I have been writing A LOT for the past two weeks. For reasons that are both complicated and idiotic, I have to take three English courses in order to be allowed to take two courses which will officially make me “fully qualified” for the job I’ve been doing for seven years. Short explanation: don’t move countries mid-career.

At any rate, with some (ok, a lot of) cajoling and support from my (wonderful) colleagues and husband, I finally decided to get this credential issue out of the way this summer. I had it all planned out, but… someone made an honest (and costly to me) mistake, and I ended up registered for three on-line undergraduate composition courses in August. (Side note: The reason Comp 101 is not on my transcript is because I effectively tested out of it – when I was 17.)

I’m not going to lie, I spent more time than was healthy feeling sorry for myself. Then I spent a fair amount of time doing the whole 1990s “rage against the machine” thing – just another version of feeling sorry for myself, really. My friends and family practically achieved sainthood merely by listening to me explain how dumb this all is. Finally – finally – I got down to work. I’ve been writing A LOT.

It’s been fascinating.

Not unexpectedly, first year university composition classes have little to do with five paragraph essays. I love that I’ll be able to go back to teaching high school with this knowledge firmly in hand. I’ve written descriptive paragraphs, a summary of debate, a personal essay with research and an argumentative essay. Next up? A rhetorical analysis (which I’ve been putting off). Second year comp includes an expository essay, an argumentative essay, a persuasive essay, and a research essay. Creative non-fiction is making me write about place and culture.

I resent some of the assignments. I don’t want to write a rhetorical analysis of Frank McCourt. I have no desire to write a persuasive essay about heroes. “Who cares about this?” I grumble. Still, I mold and shape the topics, find the ideas, search for the words. I write.

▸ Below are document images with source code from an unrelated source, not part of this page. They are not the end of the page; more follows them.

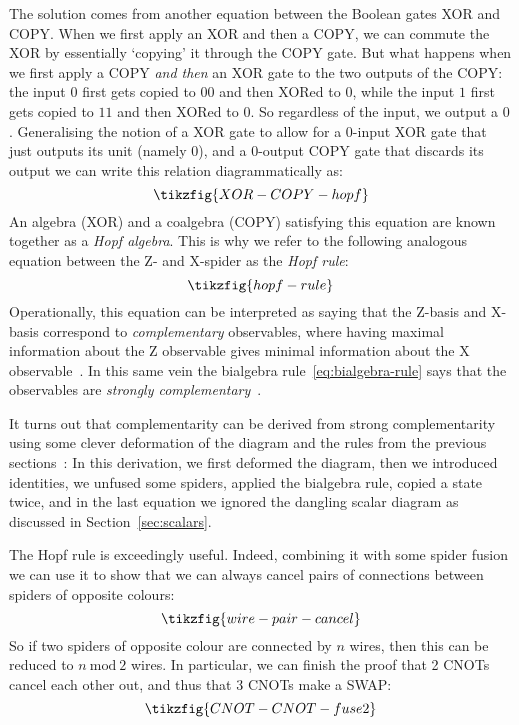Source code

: \documentclass[a4paper,onecolumn,superscriptaddress,11pt,%
				unpublished,%
				allowfontchageintitle,%
				]{quantumarticle}
\begin{document}
The solution comes from another equation between the Boolean gates XOR and COPY. When we first apply an XOR and then a COPY, we can commute the XOR by essentially `copying' it through the COPY gate. But what happens when we first apply a COPY \emph{and then} an XOR gate to the two outputs of the COPY: the input $0$ first gets copied to $00$ and then XORed to $0$, while the input $1$ first gets copied to $11$ and then XORed to $0$. So regardless of the input, we output a $0$. Generalising the notion of a XOR gate to allow for a 0-input XOR gate that just outputs its unit (namely $0$), and a 0-output COPY gate that discards its output we can write this relation diagrammatically as:
\begin{equation}
\tikzfig{XOR-COPY-hopf}
\end{equation}
An algebra (XOR) and a coalgebra (COPY) satisfying this equation are known together as a \emph{Hopf algebra}. This is why we refer to the following analogous equation between the Z- and X-spider as the \emph{Hopf rule}:
\begin{equation}\label{eq:hopf-rule}
\tikzfig{hopf-rule}
\end{equation}
Operationally, this equation can be interpreted as saying that the Z-basis and X-basis correspond to \emph{complementary} observables, where having maximal information about the Z observable gives minimal information about the X observable~\cite[Section~9.2]{CKbook}.
In this same vein the bialgebra rule~\eqref{eq:bialgebra-rule} says that the observables are \emph{strongly complementary}~\cite{coecke2012strong}.

It turns out that complementarity can be derived from strong complementarity using some clever deformation of the diagram and the rules from the previous sections~\cite{duncan2016interacting}:
In this derivation, we first deformed the diagram, then we introduced identities, we unfused some spiders, applied the bialgebra rule, copied a state twice, and in the last equation we ignored the dangling scalar diagram as discussed in Section~\ref{sec:scalars}.

The Hopf rule is exceedingly useful. Indeed, combining it with some spider fusion we can use it to show that we can always cancel pairs of connections between spiders of opposite colours:
\begin{equation}\label{eq:wire-pair-cancel}
\tikzfig{wire-pair-cancel}
\end{equation}
So if two spiders of opposite colour are connected by $n$ wires, then this can be reduced to $n~\text{mod}~2$ wires.
In particular, we can finish the proof that 2 CNOTs cancel each other out, and thus that 3 CNOTs make a SWAP:
\begin{equation}
\tikzfig{CNOT-CNOT-fuse2}
\end{equation}
\end{document}
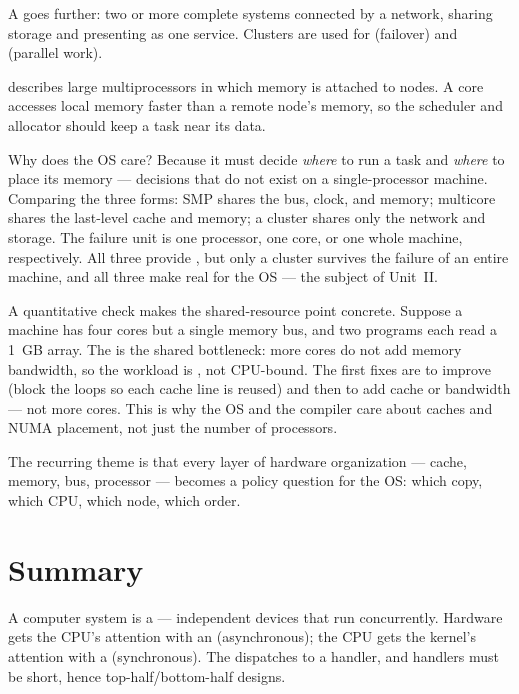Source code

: \documentclass[11pt]{article}
\begin{document}
A  goes further: two or more complete systems connected by a network, sharing storage and presenting as one service. Clusters are used for  (failover) and  (parallel work).

 describes large multiprocessors in which memory is attached to nodes. A core accesses local memory faster than a remote node's memory, so the scheduler and allocator should keep a task near its data.

Why does the OS care? Because it must decide \emph{where} to run a task and \emph{where} to place its memory --- decisions that do not exist on a single-processor machine. Comparing the three forms: SMP shares the bus, clock, and memory; multicore shares the last-level cache and memory; a cluster shares only the network and storage. The failure unit is one processor, one core, or one whole machine, respectively. All three provide , but only a cluster survives the failure of an entire machine, and all three make  real for the OS --- the subject of Unit~II.

A quantitative check makes the shared-resource point concrete. Suppose a machine has four cores but a single memory bus, and two programs each read a 1~GB array. The  is the shared bottleneck: more cores do not add memory bandwidth, so the workload is , not CPU-bound. The first fixes are to improve  (block the loops so each cache line is reused) and then to add cache or bandwidth --- not more cores. This is why the OS and the compiler care about caches and NUMA placement, not just the number of processors.

The recurring theme is that every layer of hardware organization --- cache, memory, bus, processor --- becomes a policy question for the OS: which copy, which CPU, which node, which order.

\section{Summary}

A computer system is a  --- independent devices that run concurrently. Hardware gets the CPU's attention with an  (asynchronous); the CPU gets the kernel's attention with a  (synchronous). The  dispatches to a handler, and handlers must be short, hence top-half/bottom-half designs.
\end{document}
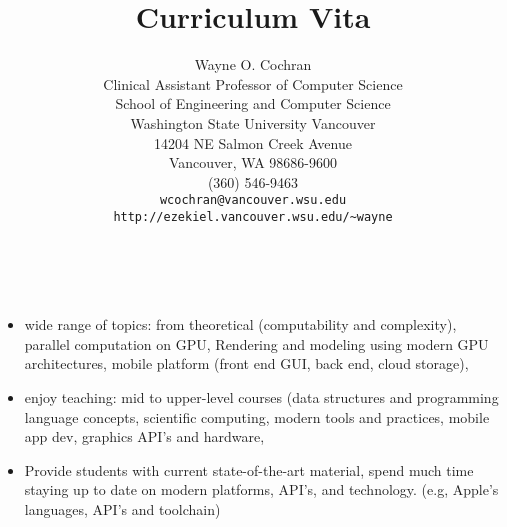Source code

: \documentclass[10pt]{article}
\title{Curriculum Vita}
\author{Wayne O. Cochran\\
       Clinical Assistant Professor of Computer Science\\
       School of Engineering and Computer Science\\
       Washington State University Vancouver\\
       14204 NE Salmon Creek Avenue\\
       Vancouver, WA 98686-9600\\
       (360) 546-9463\\
       {\tt wcochran@vancouver.wsu.edu} \\
       {\tt http://ezekiel.vancouver.wsu.edu/\~{}wayne}}
\begin{document}
\maketitle




\\

\begin{itemize}
\item wide range of topics: from theoretical (computability and complexity), parallel computation on GPU, 
  Rendering and modeling using modern GPU architectures, mobile platform (front end GUI, back end,
  cloud storage),
\item  enjoy teaching: mid to upper-level courses (data structures and programming language concepts,
  scientific computing, 
  modern tools and practices, mobile app dev, graphics API's and hardware, 
\item Provide students with current state-of-the-art material, spend much time staying up to date
  on modern platforms, API's, and technology. (e.g, Apple's languages, API's and toolchain)
\end{itemize}
  
\vspace{0.5cm}
  
\end{document}
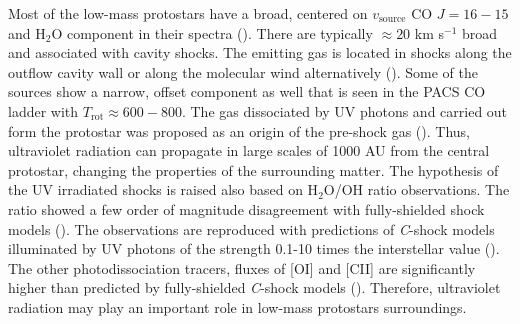 \documentclass{aa}
\begin{document}
Most of the low-mass protostars have a broad, centered on $v_{\mathrm{source}}$ CO $J=16-15$ and
H$_2$O component in their spectra (\citealt{Kri17}). There are typically $\approx 20$ km s$^{-1}$
broad and associated with cavity shocks. The emitting gas is located in shocks along the outflow
cavity wall or along the molecular wind alternatively (\citealt{Yva16}). Some of the sources show a
narrow, offset component as well that is seen in the PACS CO ladder with $T_\mathrm{rot} \approx
600-800$. The gas dissociated by UV photons and carried out form the protostar was proposed as an
origin of the pre-shock gas (\citealt{Kri17}). Thus, ultraviolet radiation can propagate in large
scales of 1000 AU from the central protostar, changing the properties of the surrounding matter. The
hypothesis of the UV irradiated shocks is raised also based on H$_2$O/OH ratio observations. The
ratio showed a few order of magnitude disagreement with fully-shielded shock models
(\citealt{Kar14}). The observations are reproduced with predictions of \textit{C}-shock models
illuminated by UV photons of the strength 0.1-10 times the interstellar value (\citealt{Mel15}). The
other photodissociation tracers, fluxes of [OI] and [CII] are significantly higher than predicted by
fully-shielded \textit{C}-shock models (\citealt{Kar18}). Therefore, ultraviolet radiation may play
an important role in low-mass protostars surroundings.

\end{document}
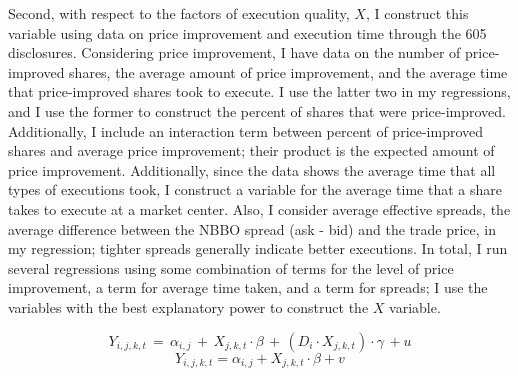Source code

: \documentclass[12pt,a4paper]{article}
\begin{document}
	Second, with respect to the factors of execution quality, $X$, I construct this variable using data on price improvement and execution time through the 605 disclosures. Considering price improvement, I have data on the number of price-improved shares, the average amount of price improvement, and the average time that price-improved shares took to execute. I use the latter two in my regressions, and I use the former to construct the percent of shares that were price-improved. Additionally, I include an interaction term between percent of price-improved shares and average price improvement; their product is the expected amount of price improvement. Additionally, since the data shows the average time that all types of executions took, I construct a variable for the average time that a share takes to execute at a market center. Also, I consider average effective spreads, the average difference between the NBBO spread (ask - bid) and the trade price, in my regression; tighter spreads generally indicate better executions. In total, I run several regressions using some combination of terms for the level of price improvement, a term for average time taken, and a term for spreads; I use the variables with the best explanatory power to construct the $X$ variable. 
	
	\begin{equation}
	Y_{i, j, k,  t} \,=\, \alpha_{i,j} \,+\,  X_{j, k, t} \cdot \beta \,+\,  (D_i \cdot X_{j, k, t}) \cdot \gamma\, +  u
	\end{equation}	
	\begin{equation}
	Y_{i, j, k, t} = \alpha_{i,j} +  X_{j, k, t} \cdot \beta +  v
	\end{equation}	
\end{document}
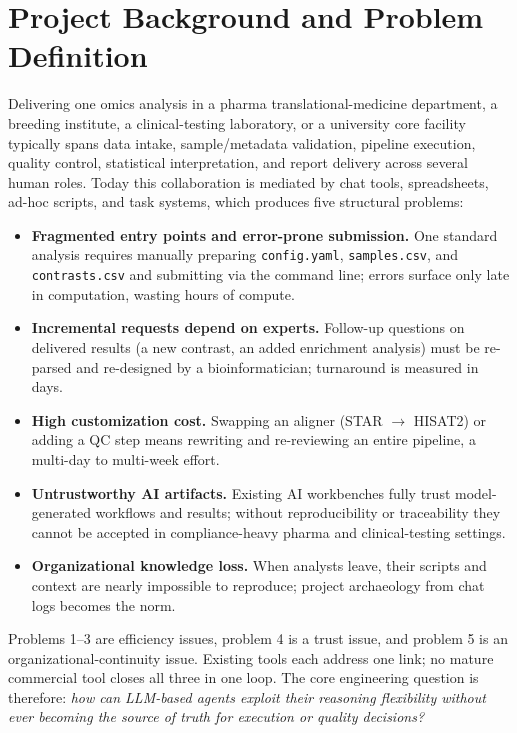 \documentclass[11pt,a4paper]{article}
\begin{document}
\section{Project Background and Problem Definition}

Delivering one omics analysis in a pharma translational-medicine department, a breeding institute, a clinical-testing laboratory, or a university core facility typically spans data intake, sample/metadata validation, pipeline execution, quality control, statistical interpretation, and report delivery across several human roles. Today this collaboration is mediated by chat tools, spreadsheets, ad-hoc scripts, and task systems, which produces five structural problems:

\begin{itemize}
  \item \textbf{Fragmented entry points and error-prone submission.} One standard analysis requires manually preparing \texttt{config.yaml}, \texttt{samples.csv}, and \texttt{contrasts.csv} and submitting via the command line; errors surface only late in computation, wasting hours of compute.
  \item \textbf{Incremental requests depend on experts.} Follow-up questions on delivered results (a new contrast, an added enrichment analysis) must be re-parsed and re-designed by a bioinformatician; turnaround is measured in days.
  \item \textbf{High customization cost.} Swapping an aligner (STAR $\rightarrow$ HISAT2) or adding a QC step means rewriting and re-reviewing an entire pipeline, a multi-day to multi-week effort.
  \item \textbf{Untrustworthy AI artifacts.} Existing AI workbenches fully trust model-generated workflows and results; without reproducibility or traceability they cannot be accepted in compliance-heavy pharma and clinical-testing settings.
  \item \textbf{Organizational knowledge loss.} When analysts leave, their scripts and context are nearly impossible to reproduce; project archaeology from chat logs becomes the norm.
\end{itemize}

Problems 1--3 are efficiency issues, problem 4 is a trust issue, and problem 5 is an organizational-continuity issue. Existing tools each address one link; no mature commercial tool closes all three in one loop. The core engineering question is therefore: \emph{how can LLM-based agents exploit their reasoning flexibility without ever becoming the source of truth for execution or quality decisions?}
\end{document}
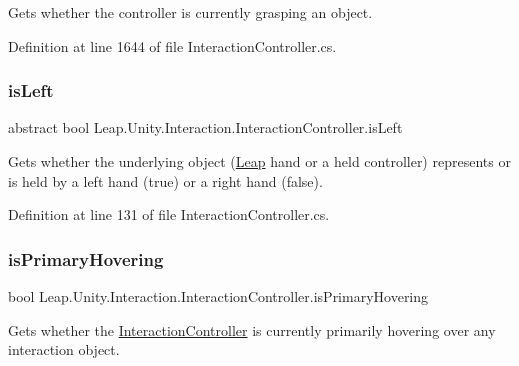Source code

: Gets whether the controller is currently grasping an object. 



Definition at line 1644 of file Interaction\+Controller.\+cs.

\mbox{\label{class_leap_1_1_unity_1_1_interaction_1_1_interaction_controller_ae14f805d22faabfecf3c6b818e97374a}} 
\subsubsection{\texorpdfstring{isLeft}{isLeft}}
{\footnotesize\ttfamily abstract bool Leap.\+Unity.\+Interaction.\+Interaction\+Controller.\+is\+Left\hspace{0.3cm}{\ttfamily [get]}}



Gets whether the underlying object (\mbox{\hyperlink{namespace_leap_1_1_unity_1_1_leap}{Leap}} hand or a held controller) represents or is held by a left hand (true) or a right hand (false). 



Definition at line 131 of file Interaction\+Controller.\+cs.

\mbox{\label{class_leap_1_1_unity_1_1_interaction_1_1_interaction_controller_ad4ef88d6265a7fce226b2f873237e45c}} 
\subsubsection{\texorpdfstring{isPrimaryHovering}{isPrimaryHovering}}
{\footnotesize\ttfamily bool Leap.\+Unity.\+Interaction.\+Interaction\+Controller.\+is\+Primary\+Hovering\hspace{0.3cm}{\ttfamily [get]}}



Gets whether the \mbox{\hyperlink{class_leap_1_1_unity_1_1_interaction_1_1_interaction_controller}{Interaction\+Controller}} is currently primarily hovering over any interaction object.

It has been a long time since I wrote essays. Suddenly, I am in my students’ shoes – and not just in my memory or via my (sometimes dwindling) empathy. Writing essays day after day reminds me what a complex a task this really is. I read models, try to discern the teacher’s expectation, choose a topic from among those offered, and then I almost always pause. Sometimes I need research; always I need to brainstorm. Some days I walk around the house or the neighborhood to get my ideas in order. Good essays require good thinking.

When I started, one of my colleagues said, “They’re a bunch of 1000-word essays. You can write that in an hour or two.” But I can’t. I have to pare my thoughts down, write my “shitty first draft” (oh, how Anne Lamott’s words comfort and guide me). I have to observe and consider. I have to rewrite and then reread and rewrite again. I have to be a writer.

I’ve written eight essays so far. I have seven to go. I have drafts for four. I have ideas for all of them. I have three weeks until school starts, and one week with the kids off of camp. Can I get it all done? I don’t know. But I am going to be a much better writer for trying. That’s not an outcome I expected from this exercise.

Wish me luck. That rhetorical analysis awaits.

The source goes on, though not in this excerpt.